A year on, the trial hasn't been a great success: fewer than 200 feral animals, mostly rabbits, were killed between February and August last year, at a cost of $1.4 million dollars. Nevertheless, there are now calls to introduce recreational hunting in WA's national parks. And there's still another two years to run on the NSW trial - unless NSW Opposition leader Luke Foley is elected as Premier in March; he seems more eco-aware and has even promised to create a koala sanctuary in northern NSW.

(Thanks for the pic, Craig Murdoch)
7. Culling sharks in WA - stopped
In January 2014, in response to six fatal shark attacks in the previous three years, federal "environment" minister Greg Hunt gave the Western Australian government an exemption from federal laws that protect great white sharks.

Despite marine scientists saying a cull was unlikely to reduce the number of attacks, and huge public opposition, the WA government began catching and killing great white, tiger and bull sharks longer than three metres found within a kilometre of the WA coast.

During the initial three-month trial last year, 68 sharks were caught or shot off Perth's and south-west WA's beaches, none of them great whites.

Good news, sort of: In September the shark cull was stopped, after advice from the EPA on how it might affect shark populations.

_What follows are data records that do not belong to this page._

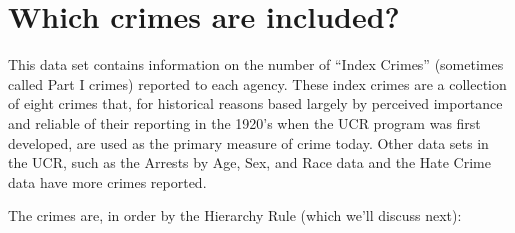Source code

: \documentclass[
  12pt,
  openany]{book}
\begin{document}
\hypertarget{indexCrimesOffensesKnown}{%
\section{Which crimes are included?}\label{indexCrimesOffensesKnown}}

This data set contains information on the number of ``Index Crimes'' (sometimes called Part I crimes) reported to each agency. These index crimes are a collection of eight crimes that, for historical reasons based largely by perceived importance and reliable of their reporting in the 1920's when the UCR program was first developed, are used as the primary measure of crime today. Other data sets in the UCR, such as the Arrests by Age, Sex, and Race data and the Hate Crime data have more crimes reported.

The crimes are, in order by the Hierarchy Rule (which we'll discuss next):
\end{document}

But the exemption from the federal government means that WA can still hunt sharks it considers a "serious threat" - which the Greens say could harm more sharks than the cull.

Keep the Kimberley mine-free
8. Mining the Fitzroy River - aborted
Last year, a foreign-owned investment group was proposing a coal mine in and around the largest river system in the Kimberley and King Sound on the coast, which looked like polluting waterways, destroying this iconic natural landscape and paving the way for other oil, coal and gas developments in the Kimberley.

Good news, really: Just as the James Price Point gas hub on the Kimberley coast was found to be uneconomical and canned, plans for the Fitzroy River coal mine were shelved late last year for at least the next 10 years.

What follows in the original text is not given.